**Exercise brief:** Omitting all pictures, copy word for word the lines from the line containing "Definition at line 53 of file mms.\-f90." through the final line of the entries.

**** Data to use

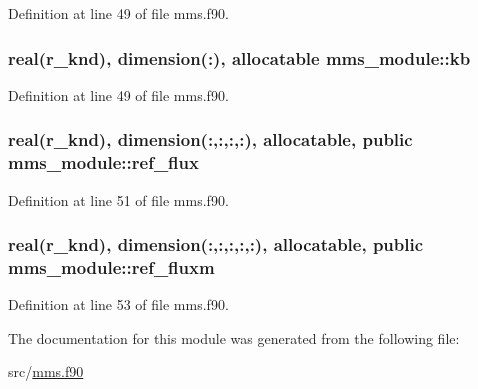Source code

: Definition at line 49 of file mms.\-f90.

\hypertarget{classmms__module_a634bb1d1d1405007f6bec01e8b6d9b85}{
\subsubsection[{kb}]{\setlength{\rightskip}{0pt plus 5cm}real(r\-\_\-knd), dimension(\-:), allocatable mms\-\_\-module\-::kb\hspace{0.3cm}{\ttfamily [private]}}}\label{classmms__module_a634bb1d1d1405007f6bec01e8b6d9b85}


Definition at line 49 of file mms.\-f90.

\hypertarget{classmms__module_a20157f9a49b1c0b449c340b7b1a63791}{
\subsubsection[{ref\-\_\-flux}]{\setlength{\rightskip}{0pt plus 5cm}real(r\-\_\-knd), dimension(\-:,\-:,\-:,\-:), allocatable, public mms\-\_\-module\-::ref\-\_\-flux}}\label{classmms__module_a20157f9a49b1c0b449c340b7b1a63791}


Definition at line 51 of file mms.\-f90.

\hypertarget{classmms__module_aaa592b5b9f1591e2a34df390563b0c56}{
\subsubsection[{ref\-\_\-fluxm}]{\setlength{\rightskip}{0pt plus 5cm}real(r\-\_\-knd), dimension(\-:,\-:,\-:,\-:,\-:), allocatable, public mms\-\_\-module\-::ref\-\_\-fluxm}}\label{classmms__module_aaa592b5b9f1591e2a34df390563b0c56}


Definition at line 53 of file mms.\-f90.



The documentation for this module was generated from the following file\-:\begin{DoxyCompactItemize}
\item 
src/\hyperlink{mms_8f90}{mms.\-f90}\end{DoxyCompactItemize}
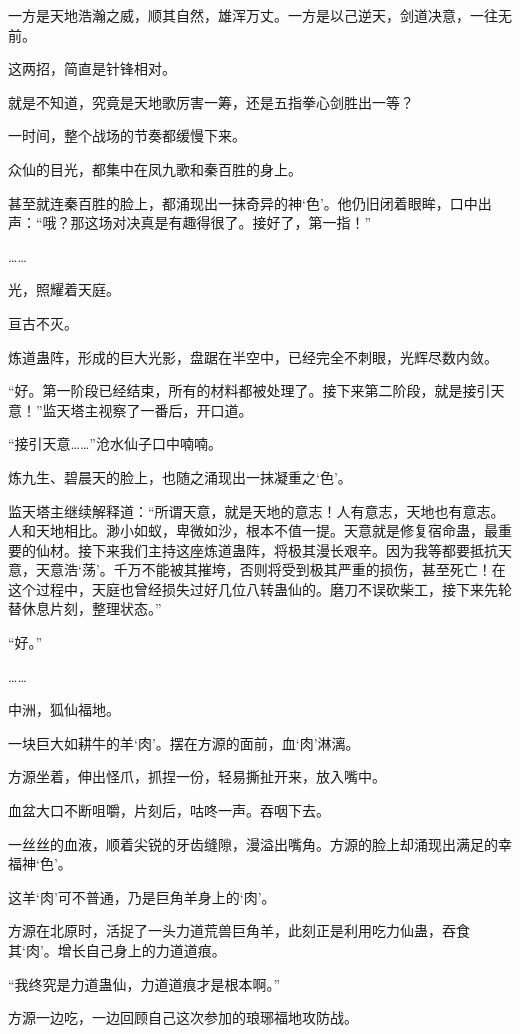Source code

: \begin{this_body}
一方是天地浩瀚之威，顺其自然，雄浑万丈。一方是以己逆天，剑道决意，一往无前。

这两招，简直是针锋相对。

就是不知道，究竟是天地歌厉害一筹，还是五指拳心剑胜出一等？

一时间，整个战场的节奏都缓慢下来。

众仙的目光，都集中在凤九歌和秦百胜的身上。

甚至就连秦百胜的脸上，都涌现出一抹奇异的神‘色’。他仍旧闭着眼眸，口中出声：“哦？那这场对决真是有趣得很了。接好了，第一指！”

……

光，照耀着天庭。

亘古不灭。

炼道蛊阵，形成的巨大光影，盘踞在半空中，已经完全不刺眼，光辉尽数内敛。

“好。第一阶段已经结束，所有的材料都被处理了。接下来第二阶段，就是接引天意！”监天塔主视察了一番后，开口道。

“接引天意……”沧水仙子口中喃喃。

炼九生、碧晨天的脸上，也随之涌现出一抹凝重之‘色’。

监天塔主继续解释道：“所谓天意，就是天地的意志！人有意志，天地也有意志。人和天地相比。渺小如蚁，卑微如沙，根本不值一提。天意就是修复宿命蛊，最重要的仙材。接下来我们主持这座炼道蛊阵，将极其漫长艰辛。因为我等都要抵抗天意，天意浩‘荡’。千万不能被其摧垮，否则将受到极其严重的损伤，甚至死亡！在这个过程中，天庭也曾经损失过好几位八转蛊仙的。磨刀不误砍柴工，接下来先轮替休息片刻，整理状态。”

“好。”

……

中洲，狐仙福地。

一块巨大如耕牛的羊‘肉’。摆在方源的面前，血‘肉’淋漓。

方源坐着，伸出怪爪，抓捏一份，轻易撕扯开来，放入嘴中。

血盆大口不断咀嚼，片刻后，咕咚一声。吞咽下去。

一丝丝的血液，顺着尖锐的牙齿缝隙，漫溢出嘴角。方源的脸上却涌现出满足的幸福神‘色’。

这羊‘肉’可不普通，乃是巨角羊身上的‘肉’。

方源在北原时，活捉了一头力道荒兽巨角羊，此刻正是利用吃力仙蛊，吞食其‘肉’。增长自己身上的力道道痕。

“我终究是力道蛊仙，力道道痕才是根本啊。”

方源一边吃，一边回顾自己这次参加的琅琊福地攻防战。


\end{this_body}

********

**Written solution:**
Definition at line 53 of file mms.\-f90.



The documentation for this module was generated from the following file\-:\begin{DoxyCompactItemize}
\item 
src/\hyperlink{mms_8f90}{mms.\-f90}\end{DoxyCompactItemize}
Source code

: \begin{this_body}
一方是天地浩瀚之威，顺其自然，雄浑万丈。一方是以己逆天，剑道决意，一往无前。

这两招，简直是针锋相对。

就是不知道，究竟是天地歌厉害一筹，还是五指拳心剑胜出一等？

一时间，整个战场的节奏都缓慢下来。

众仙的目光，都集中在凤九歌和秦百胜的身上。

甚至就连秦百胜的脸上，都涌现出一抹奇异的神‘色’。他仍旧闭着眼眸，口中出声：“哦？那这场对决真是有趣得很了。接好了，第一指！”

……

光，照耀着天庭。

亘古不灭。

炼道蛊阵，形成的巨大光影，盘踞在半空中，已经完全不刺眼，光辉尽数内敛。

“好。第一阶段已经结束，所有的材料都被处理了。接下来第二阶段，就是接引天意！”监天塔主视察了一番后，开口道。

“接引天意……”沧水仙子口中喃喃。

炼九生、碧晨天的脸上，也随之涌现出一抹凝重之‘色’。

监天塔主继续解释道：“所谓天意，就是天地的意志！人有意志，天地也有意志。人和天地相比。渺小如蚁，卑微如沙，根本不值一提。天意就是修复宿命蛊，最重要的仙材。接下来我们主持这座炼道蛊阵，将极其漫长艰辛。因为我等都要抵抗天意，天意浩‘荡’。千万不能被其摧垮，否则将受到极其严重的损伤，甚至死亡！在这个过程中，天庭也曾经损失过好几位八转蛊仙的。磨刀不误砍柴工，接下来先轮替休息片刻，整理状态。”

“好。”

……

中洲，狐仙福地。

一块巨大如耕牛的羊‘肉’。摆在方源的面前，血‘肉’淋漓。

方源坐着，伸出怪爪，抓捏一份，轻易撕扯开来，放入嘴中。

血盆大口不断咀嚼，片刻后，咕咚一声。吞咽下去。

一丝丝的血液，顺着尖锐的牙齿缝隙，漫溢出嘴角。方源的脸上却涌现出满足的幸福神‘色’。

这羊‘肉’可不普通，乃是巨角羊身上的‘肉’。

方源在北原时，活捉了一头力道荒兽巨角羊，此刻正是利用吃力仙蛊，吞食其‘肉’。增长自己身上的力道道痕。

“我终究是力道蛊仙，力道道痕才是根本啊。”

方源一边吃，一边回顾自己这次参加的琅琊福地攻防战。


\end{this_body}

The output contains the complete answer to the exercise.